Maximize insights from One AI by refining your model.
Jump to the Video - Refining ML Models for Beginners
While One AI is designed to take the guesswork out of creating a solid model, you’re unlikely to achieve perfection without some refinement and iteration. By leveraging How to Create a Voluntary Attrition Risk Model in One AI or creating your own model , it’s really not too difficult to achieve a good baseline model.
Let’s pick up from How to Create a Voluntary Attrition Risk Model in One AI and go through a few strategies for maximizing the value derived from One AI.
Suggested strategies to try include;
Expand the train/test data to include more history
If you’re using a Recipe to create your model, the default amount of history used to train and test the model is one year. You can change this setting to see if it will significantly boost performance of the model, but the tradeoff is the further you go back in history, the more your organization differs from its current state. You will need to factor in the age of your organization and consider how much it has changed over the past few years. For an organization that has existed for less than say four years or one that has recently experienced significant change, less history may be better. In our experience at One Model, one or two years is the sweet spot, but for many companies, it’s useful to try both and see which yields the best results.

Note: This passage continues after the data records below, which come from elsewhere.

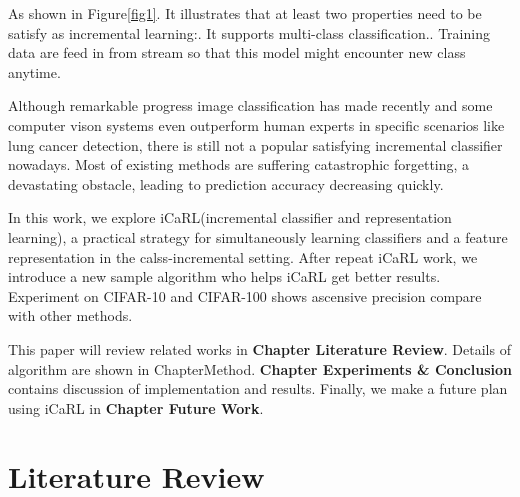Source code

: \documentclass[12pt]{report}
\begin{document}
\par As shown in Figure\ref{fig1}. It illustrates that at least two properties need to be satisfy as incremental learning:. It supports multi-class classification.. Training data are feed in from stream so that this model might encounter new class anytime.
\par Although remarkable progress image classification has made recently and some computer vison systems even outperform human experts in specific scenarios like lung cancer detection\cite{cancer}, there is still not a popular satisfying incremental classifier nowadays. Most of existing methods are suffering catastrophic forgetting, a devastating obstacle, leading to prediction accuracy decreasing quickly.
\par In this work, we explore iCaRL(incremental classifier and representation learning)\cite{rebuffi}, a practical strategy for simultaneously learning classifiers and a feature representation in the calss-incremental setting. After repeat iCaRL work, we introduce a new sample algorithm who helps iCaRL get better results. Experiment on CIFAR-10 and CIFAR-100 shows ascensive precision compare with other methods.
\par This paper will review related works in \textbf{Chapter Literature Review}. Details of algorithm are shown in Chapter{Method}. \textbf{Chapter Experiments \& Conclusion} contains discussion of implementation and results. Finally, we make a future plan using iCaRL in \textbf{Chapter Future Work}.
\chapter{Literature Review}
\end{document}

Steps to expand or reduce the train/test data:
- Select One AI from the top navigation bar
- Find your model in the list and select Edit
- Select Configure One AI Recipe
- Expand the How much history do you want to use to train your predictive model? question
- Change the Number of Training Intervals
- Select the Save icon at the top right
- This will bring you back to Augmentation Configuration
- Scroll to the bottom of the Augmentation Configuration screen and select Save
- Re-run the Augmentation
- Review the results in the Results Summary report.

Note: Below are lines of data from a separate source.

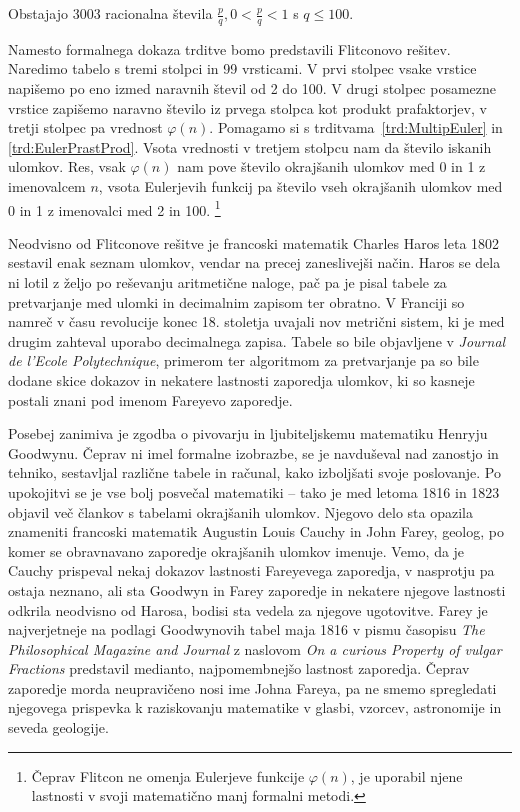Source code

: \documentclass[mat1]{fmfdelo}
\begin{document}
\begin{trditev}
Obstajajo 3003 racionalna števila $\frac{p}{q}, 0 < \frac{p}{q} < 1$ s $q \leq 100$.
\end{trditev}

Namesto formalnega dokaza trditve bomo predstavili Flitconovo rešitev. Naredimo tabelo s tremi stolpci in 99 vrsticami. V prvi stolpec vsake vrstice napišemo po eno izmed naravnih števil od 2 do 100. V drugi stolpec posamezne vrstice zapišemo naravno število iz prvega stolpca kot produkt prafaktorjev, v tretji stolpec pa vrednost $\varphi(n)$. Pomagamo si s trditvama~\ref{trd:MultipEuler} in \ref{trd:EulerPrastProd}. Vsota vrednosti v tretjem stolpcu nam da število iskanih ulomkov. Res, vsak $\varphi(n)$ nam pove število okrajšanih ulomkov med 0 in 1 z imenovalcem $n$, vsota Eulerjevih funkcij pa število vseh okrajšanih ulomkov med 0 in 1 z imenovalci med 2 in 100. \footnote{Čeprav Flitcon ne omenja Eulerjeve funkcije $\varphi(n)$, je uporabil njene lastnosti v svoji matematično manj formalni metodi.}

Neodvisno od Flitconove rešitve je francoski matematik Charles Haros leta 1802 sestavil enak seznam ulomkov, vendar na precej zaneslivejši način. Haros se dela ni lotil z željo po reševanju aritmetične naloge, pač pa je pisal tabele za pretvarjanje med ulomki in decimalnim zapisom ter obratno. V Franciji so namreč v času revolucije konec 18. stoletja uvajali nov metrični sistem, ki je med drugim zahteval uporabo decimalnega zapisa. Tabele so bile objavljene v \emph{Journal de l'Ecole Polytechnique}, primerom ter algoritmom za pretvarjanje pa so bile dodane skice dokazov in nekatere lastnosti zaporedja ulomkov, ki so kasneje postali znani pod imenom Fareyevo zaporedje. 

Posebej zanimiva je zgodba o pivovarju in ljubiteljskemu matematiku Henryju Goodwynu. Čeprav ni imel formalne izobrazbe, se je navduševal nad zanostjo in tehniko, sestavljal različne tabele in računal, kako izboljšati svoje poslovanje. Po upokojitvi se je vse bolj posvečal matematiki -- tako je med letoma 1816 in 1823 objavil več člankov s tabelami okrajšanih ulomkov. Njegovo delo sta opazila znameniti francoski matematik Augustin Louis Cauchy in John Farey, geolog, po komer se obravnavano zaporedje okrajšanih ulomkov imenuje. Vemo, da je Cauchy prispeval nekaj dokazov lastnosti Fareyevega zaporedja, v nasprotju pa ostaja neznano, ali sta Goodwyn in Farey zaporedje in nekatere njegove lastnosti odkrila neodvisno od Harosa, bodisi sta vedela za njegove ugotovitve. Farey je najverjetneje na podlagi Goodwynovih tabel maja 1816 v pismu časopisu \emph{The Philosophical Magazine and Journal} z naslovom \emph{On a curious Property of vulgar Fractions} predstavil medianto, najpomembnejšo lastnost zaporedja. Čeprav zaporedje morda neupravičeno nosi ime Johna Fareya, pa ne smemo spregledati njegovega prispevka k raziskovanju matematike v glasbi, vzorcev, astronomije in seveda geologije.
\end{document}
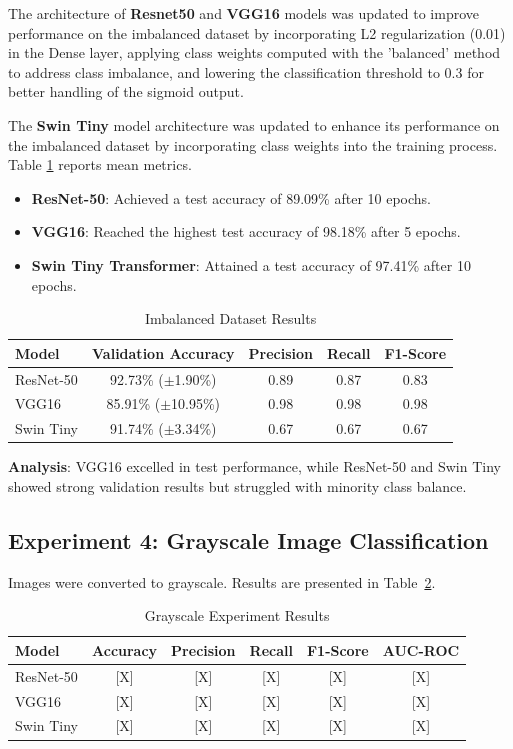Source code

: \documentclass[12pt, a4paper]{article}
\begin{document}
The architecture of \textbf{Resnet50} and \textbf{VGG16} models was updated to improve performance on the imbalanced dataset by incorporating L2 regularization (0.01) in the Dense layer, applying class weights computed with the 'balanced' method to address class imbalance, and lowering the classification threshold to 0.3 for better handling of the sigmoid output.

The \textbf{Swin Tiny} model architecture was updated to enhance its performance on the imbalanced dataset by incorporating class weights into the training process.
Table \ref{tab:imbalanced} reports mean metrics.
\begin{itemize}
\item \textbf{ResNet-50}: Achieved a test accuracy of 89.09\% after 10 epochs.
\item \textbf{VGG16}: Reached the highest test accuracy of 98.18\% after 5 epochs.
\item \textbf{Swin Tiny Transformer}: Attained a test accuracy of 97.41\% after 10 epochs.  
\end{itemize}

\begin{table}[h]
    \centering
    \caption{Imbalanced Dataset Results}
    \label{tab:imbalanced}
    \begin{tabular}{lcccc}
        \toprule
        Model & Validation Accuracy & Precision & Recall & F1-Score \\
        \midrule
        ResNet-50 & 92.73\% ($\pm$1.90\%) & 0.89 & 0.87 & 0.83 \\
        VGG16 & 85.91\% ($\pm$10.95\%) & 0.98 & 0.98 & 0.98 \\
        Swin Tiny & 91.74\% ($\pm$3.34\%) & 0.67 & 0.67 & 0.67 \\
        \bottomrule
    \end{tabular}
\end{table}

\textbf{Analysis}: VGG16 excelled in test performance, while ResNet-50 and Swin Tiny showed strong validation results but struggled with minority class balance.


\subsection{Experiment 4: Grayscale Image Classification}
Images were converted to grayscale. Results are presented in Table~\ref{tab:grayscale}.

\begin{table}[h]
    \centering
    \caption{Grayscale Experiment Results}
    \label{tab:grayscale}
    \begin{tabular}{lccccc}
        \toprule
        Model & Accuracy & Precision & Recall & F1-Score & AUC-ROC \\
        \midrule
        ResNet-50 & [X] & [X] & [X] & [X] & [X] \\
        VGG16 & [X] & [X] & [X] & [X] & [X] \\
        Swin Tiny & [X] & [X] & [X] & [X] & [X] \\
        \bottomrule
    \end{tabular}
\end{table}
\end{document}
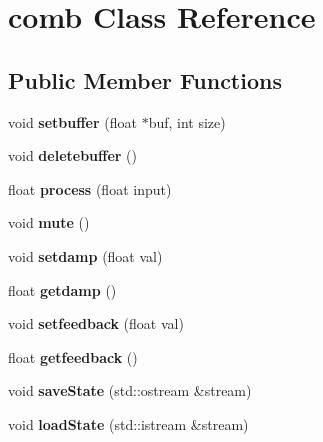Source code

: \hypertarget{classcomb}{\section{comb Class Reference}
\label{classcomb}
}
\subsection*{Public Member Functions}
\begin{DoxyCompactItemize}
\item 
\hypertarget{classcomb_a000d3f031781c27ceaf487a1ec957fec}{void {\bfseries setbuffer} (float $\ast$buf, int size)}\label{classcomb_a000d3f031781c27ceaf487a1ec957fec}

\item 
\hypertarget{classcomb_a4dd1f6c7ae8cf781c26599d8e023d41d}{void {\bfseries deletebuffer} ()}\label{classcomb_a4dd1f6c7ae8cf781c26599d8e023d41d}

\item 
\hypertarget{classcomb_a49755386062cccd51ae9eb43ae00a317}{float {\bfseries process} (float input)}\label{classcomb_a49755386062cccd51ae9eb43ae00a317}

\item 
\hypertarget{classcomb_ae18d1b1ea26d1c18087d3d8feeb7145d}{void {\bfseries mute} ()}\label{classcomb_ae18d1b1ea26d1c18087d3d8feeb7145d}

\item 
\hypertarget{classcomb_abd0aa594882431e7f7eb4901fcc0ea5e}{void {\bfseries setdamp} (float val)}\label{classcomb_abd0aa594882431e7f7eb4901fcc0ea5e}

\item 
\hypertarget{classcomb_a99e2c5952a08d006902f5e20a05d37a7}{float {\bfseries getdamp} ()}\label{classcomb_a99e2c5952a08d006902f5e20a05d37a7}

\item 
\hypertarget{classcomb_ad8fac09822db8d944c13791112b5b6a2}{void {\bfseries setfeedback} (float val)}\label{classcomb_ad8fac09822db8d944c13791112b5b6a2}

\item 
\hypertarget{classcomb_a1df81e7e8f9310831e4e7929078f1d11}{float {\bfseries getfeedback} ()}\label{classcomb_a1df81e7e8f9310831e4e7929078f1d11}

\item 
\hypertarget{classcomb_ab6b7006d95b9b1d9397dbf9c22d8a981}{void {\bfseries save\-State} (std\-::ostream \&stream)}\label{classcomb_ab6b7006d95b9b1d9397dbf9c22d8a981}

\item 
\hypertarget{classcomb_a4accb964763281cf365e24fb2b1c70ec}{void {\bfseries load\-State} (std\-::istream \&stream)}\label{classcomb_a4accb964763281cf365e24fb2b1c70ec}

\end{DoxyCompactItemize}



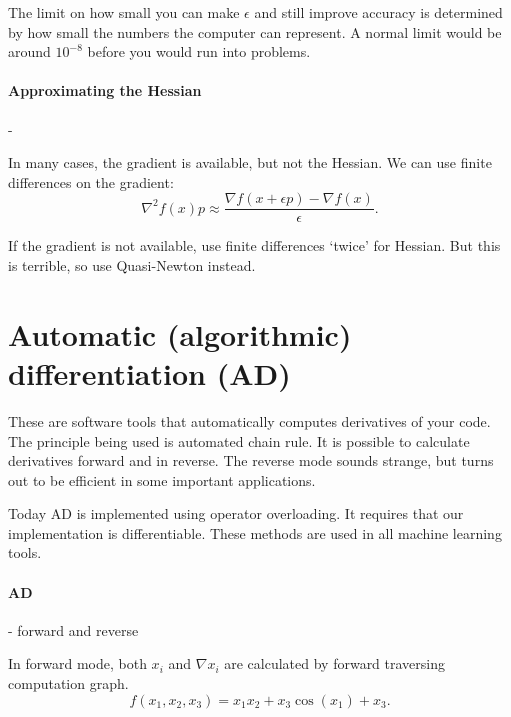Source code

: \documentclass{article}
\begin{document}
\medskip The limit on how small you can make $\epsilon$ and still improve accuracy is determined by how small the numbers the computer can 
represent. A normal limit would be around $10^{-8}$ before you would run into problems. 


\paragraph{Approximating the Hessian}- 

\medskip In many cases, the gradient is available, but not the Hessian. We can use finite differences on the gradient:
\[
  \nabla ^2 f(x) p \approx \frac{\nabla f(x + \epsilon p) - \nabla f(x)}{\epsilon}
.\]   

If the gradient is not available, use finite differences `twice' for Hessian. But this is terrible, so use Quasi-Newton instead. 

\section{Automatic (algorithmic) differentiation (AD)}

These are software tools that automatically computes derivatives of your code. The principle being used is automated chain rule. 
It is possible to calculate derivatives forward and in reverse. The reverse mode sounds strange, but turns out to be efficient in some
important applications. 

\medskip Today AD is implemented using operator overloading. It requires that our implementation is differentiable. These methods are 
used in all machine learning tools. 

\paragraph{AD}- forward and reverse

\medskip In forward mode, both $x_i$ and $\nabla x_i$ are calculated by forward traversing computation graph. 
\[
  f(x_1, x_2, x_3) = x_1x_2+x_3 \cos{(x_1)} + x_3
.\] 
\end{document}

Create separate models for different parts of the organization
Since behaviors can vary in different parts of an organization, it can be useful to create individual models for those different areas. While knowing attrition risk factors for an entire organization is useful, it’s not the whole story. For example, in a retail company, the attributes that drive attrition for employees who work in the retail outlets might differ significantly from those that drive attrition in an office environment like headquarters. Creating multiple models is made easy by copying completed recipes to new augmentations in One AI.
Steps to create a separate model from an existing augmentation:
- Go to Data menu in the navigation bar
- Select Augmentations
- Select the + Add Machine Learning Model button at the upper right
- Assign a descriptive name for example “Attrition Risk - Finance” or “Attrition Risk - Retail Associates” . You can name this whatever you like but just remember that you can change or modify the name after the augmentation has been created.
- For Using Data From options, select One AI Recipe
- From the Select an Existing Augmentation dropdown, select the original Augmentation and Copy Existing One AI Recipe
- Select Configure One AI Recipe
- Expand the What Headcount do you wish to make predictions for? question (or Define Population in Advanced view)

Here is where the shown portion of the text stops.